* What to work on:
Print the listing below exactly, leaving nothing out.

* Exercise input:
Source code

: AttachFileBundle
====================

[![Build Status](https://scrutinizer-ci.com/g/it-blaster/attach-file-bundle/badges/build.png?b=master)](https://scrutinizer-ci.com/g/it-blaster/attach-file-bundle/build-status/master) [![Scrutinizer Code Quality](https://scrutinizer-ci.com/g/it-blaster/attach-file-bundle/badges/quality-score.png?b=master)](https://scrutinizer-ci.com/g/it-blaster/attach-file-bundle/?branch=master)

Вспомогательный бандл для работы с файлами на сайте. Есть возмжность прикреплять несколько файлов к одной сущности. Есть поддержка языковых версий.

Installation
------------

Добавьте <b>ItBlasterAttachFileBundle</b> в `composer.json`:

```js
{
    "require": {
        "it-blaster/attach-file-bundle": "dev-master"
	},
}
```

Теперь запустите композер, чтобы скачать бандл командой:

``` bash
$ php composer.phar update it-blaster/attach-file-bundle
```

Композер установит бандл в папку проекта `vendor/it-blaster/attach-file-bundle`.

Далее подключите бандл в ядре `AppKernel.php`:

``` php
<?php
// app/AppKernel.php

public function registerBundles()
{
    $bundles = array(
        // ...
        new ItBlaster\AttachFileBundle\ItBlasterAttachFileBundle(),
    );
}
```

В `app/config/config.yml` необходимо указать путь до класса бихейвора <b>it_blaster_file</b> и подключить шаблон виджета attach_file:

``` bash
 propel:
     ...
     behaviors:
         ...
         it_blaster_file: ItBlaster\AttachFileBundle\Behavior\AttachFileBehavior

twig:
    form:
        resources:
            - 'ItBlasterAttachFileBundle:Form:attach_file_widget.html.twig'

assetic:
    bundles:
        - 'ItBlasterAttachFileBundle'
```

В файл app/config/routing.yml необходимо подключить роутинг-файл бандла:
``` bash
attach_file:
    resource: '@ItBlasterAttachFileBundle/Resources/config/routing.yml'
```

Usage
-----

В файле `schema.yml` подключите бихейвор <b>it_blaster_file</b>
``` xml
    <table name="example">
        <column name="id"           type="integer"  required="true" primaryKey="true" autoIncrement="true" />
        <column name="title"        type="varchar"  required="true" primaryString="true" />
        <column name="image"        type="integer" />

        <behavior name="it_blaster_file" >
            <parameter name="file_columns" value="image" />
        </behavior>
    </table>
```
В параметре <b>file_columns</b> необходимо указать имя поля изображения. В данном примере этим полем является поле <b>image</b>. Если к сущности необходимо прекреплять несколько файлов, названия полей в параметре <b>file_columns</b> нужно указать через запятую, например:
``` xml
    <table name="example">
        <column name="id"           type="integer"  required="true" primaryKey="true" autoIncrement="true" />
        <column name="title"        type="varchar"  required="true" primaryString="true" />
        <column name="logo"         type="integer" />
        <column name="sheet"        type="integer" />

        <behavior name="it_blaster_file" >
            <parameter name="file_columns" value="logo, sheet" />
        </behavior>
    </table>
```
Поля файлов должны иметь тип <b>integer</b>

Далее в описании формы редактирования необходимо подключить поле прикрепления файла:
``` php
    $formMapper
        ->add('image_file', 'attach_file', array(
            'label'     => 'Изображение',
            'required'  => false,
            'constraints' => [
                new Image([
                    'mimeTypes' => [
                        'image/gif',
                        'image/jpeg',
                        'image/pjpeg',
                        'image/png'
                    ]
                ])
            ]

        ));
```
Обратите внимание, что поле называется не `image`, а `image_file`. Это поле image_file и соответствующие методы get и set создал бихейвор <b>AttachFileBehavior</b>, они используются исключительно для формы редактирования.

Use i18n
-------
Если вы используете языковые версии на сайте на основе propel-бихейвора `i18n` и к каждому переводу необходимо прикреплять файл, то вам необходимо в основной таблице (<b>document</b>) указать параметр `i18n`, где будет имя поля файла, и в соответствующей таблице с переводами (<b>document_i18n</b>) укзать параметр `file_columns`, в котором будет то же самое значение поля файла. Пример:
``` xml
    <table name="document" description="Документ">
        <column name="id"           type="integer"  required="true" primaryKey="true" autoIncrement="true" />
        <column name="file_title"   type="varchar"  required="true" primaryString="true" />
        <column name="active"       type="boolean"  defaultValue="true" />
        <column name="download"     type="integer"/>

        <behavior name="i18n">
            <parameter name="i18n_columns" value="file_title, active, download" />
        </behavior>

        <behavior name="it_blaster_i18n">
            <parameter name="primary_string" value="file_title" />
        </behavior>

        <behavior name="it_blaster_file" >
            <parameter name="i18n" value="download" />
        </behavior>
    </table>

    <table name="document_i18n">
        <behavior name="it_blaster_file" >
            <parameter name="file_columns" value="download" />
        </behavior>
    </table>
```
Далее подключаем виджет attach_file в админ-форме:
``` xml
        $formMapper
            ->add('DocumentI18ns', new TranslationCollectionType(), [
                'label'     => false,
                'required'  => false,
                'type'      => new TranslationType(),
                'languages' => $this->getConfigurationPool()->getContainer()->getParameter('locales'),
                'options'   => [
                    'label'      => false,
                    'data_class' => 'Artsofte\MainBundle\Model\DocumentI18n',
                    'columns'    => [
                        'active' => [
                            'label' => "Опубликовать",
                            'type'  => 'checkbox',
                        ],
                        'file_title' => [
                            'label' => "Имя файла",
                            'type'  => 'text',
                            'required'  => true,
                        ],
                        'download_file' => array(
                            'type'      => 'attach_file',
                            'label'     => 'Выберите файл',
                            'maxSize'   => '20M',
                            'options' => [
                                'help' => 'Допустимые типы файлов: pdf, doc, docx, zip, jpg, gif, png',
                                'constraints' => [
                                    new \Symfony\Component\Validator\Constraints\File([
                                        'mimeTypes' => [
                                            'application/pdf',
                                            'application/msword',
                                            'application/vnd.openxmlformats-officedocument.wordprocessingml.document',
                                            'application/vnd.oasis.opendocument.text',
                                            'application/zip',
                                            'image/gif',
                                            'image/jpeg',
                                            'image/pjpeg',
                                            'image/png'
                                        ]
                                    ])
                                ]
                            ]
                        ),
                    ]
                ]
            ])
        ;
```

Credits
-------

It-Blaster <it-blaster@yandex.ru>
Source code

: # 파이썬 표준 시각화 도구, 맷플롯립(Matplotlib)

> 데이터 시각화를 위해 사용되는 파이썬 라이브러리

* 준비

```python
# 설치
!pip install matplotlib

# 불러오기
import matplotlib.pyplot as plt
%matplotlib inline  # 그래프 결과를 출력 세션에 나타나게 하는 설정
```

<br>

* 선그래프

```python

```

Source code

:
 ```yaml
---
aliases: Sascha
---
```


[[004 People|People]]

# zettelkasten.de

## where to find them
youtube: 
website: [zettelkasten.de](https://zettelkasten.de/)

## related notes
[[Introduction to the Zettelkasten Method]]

* Output for this exercise:
Source code

: AttachFileBundle
====================

[![Build Status](https://scrutinizer-ci.com/g/it-blaster/attach-file-bundle/badges/build.png?b=master)](https://scrutinizer-ci.com/g/it-blaster/attach-file-bundle/build-status/master) [![Scrutinizer Code Quality](https://scrutinizer-ci.com/g/it-blaster/attach-file-bundle/badges/quality-score.png?b=master)](https://scrutinizer-ci.com/g/it-blaster/attach-file-bundle/?branch=master)

Вспомогательный бандл для работы с файлами на сайте. Есть возмжность прикреплять несколько файлов к одной сущности. Есть поддержка языковых версий.

Installation
------------

Добавьте <b>ItBlasterAttachFileBundle</b> в `composer.json`:

```js
{
    "require": {
        "it-blaster/attach-file-bundle": "dev-master"
	},
}
```

Теперь запустите композер, чтобы скачать бандл командой:

``` bash
$ php composer.phar update it-blaster/attach-file-bundle
```

Композер установит бандл в папку проекта `vendor/it-blaster/attach-file-bundle`.

Далее подключите бандл в ядре `AppKernel.php`:

``` php
<?php
// app/AppKernel.php

public function registerBundles()
{
    $bundles = array(
        // ...
        new ItBlaster\AttachFileBundle\ItBlasterAttachFileBundle(),
    );
}
```

В `app/config/config.yml` необходимо указать путь до класса бихейвора <b>it_blaster_file</b> и подключить шаблон виджета attach_file:

``` bash
 propel:
     ...
     behaviors:
         ...
         it_blaster_file: ItBlaster\AttachFileBundle\Behavior\AttachFileBehavior

twig:
    form:
        resources:
            - 'ItBlasterAttachFileBundle:Form:attach_file_widget.html.twig'

assetic:
    bundles:
        - 'ItBlasterAttachFileBundle'
```

В файл app/config/routing.yml необходимо подключить роутинг-файл бандла:
``` bash
attach_file:
    resource: '@ItBlasterAttachFileBundle/Resources/config/routing.yml'
```

Usage
-----

В файле `schema.yml` подключите бихейвор <b>it_blaster_file</b>
``` xml
    <table name="example">
        <column name="id"           type="integer"  required="true" primaryKey="true" autoIncrement="true" />
        <column name="title"        type="varchar"  required="true" primaryString="true" />
        <column name="image"        type="integer" />

        <behavior name="it_blaster_file" >
            <parameter name="file_columns" value="image" />
        </behavior>
    </table>
```
В параметре <b>file_columns</b> необходимо указать имя поля изображения. В данном примере этим полем является поле <b>image</b>. Если к сущности необходимо прекреплять несколько файлов, названия полей в параметре <b>file_columns</b> нужно указать через запятую, например:
``` xml
    <table name="example">
        <column name="id"           type="integer"  required="true" primaryKey="true" autoIncrement="true" />
        <column name="title"        type="varchar"  required="true" primaryString="true" />
        <column name="logo"         type="integer" />
        <column name="sheet"        type="integer" />

        <behavior name="it_blaster_file" >
            <parameter name="file_columns" value="logo, sheet" />
        </behavior>
    </table>
```
Поля файлов должны иметь тип <b>integer</b>

Далее в описании формы редактирования необходимо подключить поле прикрепления файла:
``` php
    $formMapper
        ->add('image_file', 'attach_file', array(
            'label'     => 'Изображение',
            'required'  => false,
            'constraints' => [
                new Image([
                    'mimeTypes' => [
                        'image/gif',
                        'image/jpeg',
                        'image/pjpeg',
                        'image/png'
                    ]
                ])
            ]

        ));
```
Обратите внимание, что поле называется не `image`, а `image_file`. Это поле image_file и соответствующие методы get и set создал бихейвор <b>AttachFileBehavior</b>, они используются исключительно для формы редактирования.

Use i18n
-------
Если вы используете языковые версии на сайте на основе propel-бихейвора `i18n` и к каждому переводу необходимо прикреплять файл, то вам необходимо в основной таблице (<b>document</b>) указать параметр `i18n`, где будет имя поля файла, и в соответствующей таблице с переводами (<b>document_i18n</b>) укзать параметр `file_columns`, в котором будет то же самое значение поля файла. Пример:
``` xml
    <table name="document" description="Документ">
        <column name="id"           type="integer"  required="true" primaryKey="true" autoIncrement="true" />
        <column name="file_title"   type="varchar"  required="true" primaryString="true" />
        <column name="active"       type="boolean"  defaultValue="true" />
        <column name="download"     type="integer"/>

        <behavior name="i18n">
            <parameter name="i18n_columns" value="file_title, active, download" />
        </behavior>

        <behavior name="it_blaster_i18n">
            <parameter name="primary_string" value="file_title" />
        </behavior>

        <behavior name="it_blaster_file" >
            <parameter name="i18n" value="download" />
        </behavior>
    </table>

    <table name="document_i18n">
        <behavior name="it_blaster_file" >
            <parameter name="file_columns" value="download" />
        </behavior>
    </table>
```
Далее подключаем виджет attach_file в админ-форме:
``` xml
        $formMapper
            ->add('DocumentI18ns', new TranslationCollectionType(), [
                'label'     => false,
                'required'  => false,
                'type'      => new TranslationType(),
                'languages' => $this->getConfigurationPool()->getContainer()->getParameter('locales'),
                'options'   => [
                    'label'      => false,
                    'data_class' => 'Artsofte\MainBundle\Model\DocumentI18n',
                    'columns'    => [
                        'active' => [
                            'label' => "Опубликовать",
                            'type'  => 'checkbox',
                        ],
                        'file_title' => [
                            'label' => "Имя файла",
                            'type'  => 'text',
                            'required'  => true,
                        ],
                        'download_file' => array(
                            'type'      => 'attach_file',
                            'label'     => 'Выберите файл',
                            'maxSize'   => '20M',
                            'options' => [
                                'help' => 'Допустимые типы файлов: pdf, doc, docx, zip, jpg, gif, png',
                                'constraints' => [
                                    new \Symfony\Component\Validator\Constraints\File([
                                        'mimeTypes' => [
                                            'application/pdf',
                                            'application/msword',
                                            'application/vnd.openxmlformats-officedocument.wordprocessingml.document',
                                            'application/vnd.oasis.opendocument.text',
                                            'application/zip',
                                            'image/gif',
                                            'image/jpeg',
                                            'image/pjpeg',
                                            'image/png'
                                        ]
                                    ])
                                ]
                            ]
                        ),
                    ]
                ]
            ])
        ;
```

Credits
-------

It-Blaster <it-blaster@yandex.ru>
Source code

: # 파이썬 표준 시각화 도구, 맷플롯립(Matplotlib)

> 데이터 시각화를 위해 사용되는 파이썬 라이브러리

* 준비

```python
# 설치
!pip install matplotlib

# 불러오기
import matplotlib.pyplot as plt
%matplotlib inline  # 그래프 결과를 출력 세션에 나타나게 하는 설정
```

<br>

* 선그래프

```python

```

Source code

:
 ```yaml
---
aliases: Sascha
---
```


[[004 People|People]]

# zettelkasten.de

## where to find them
youtube: 
website: [zettelkasten.de](https://zettelkasten.de/)

## related notes
[[Introduction to the Zettelkasten Method]]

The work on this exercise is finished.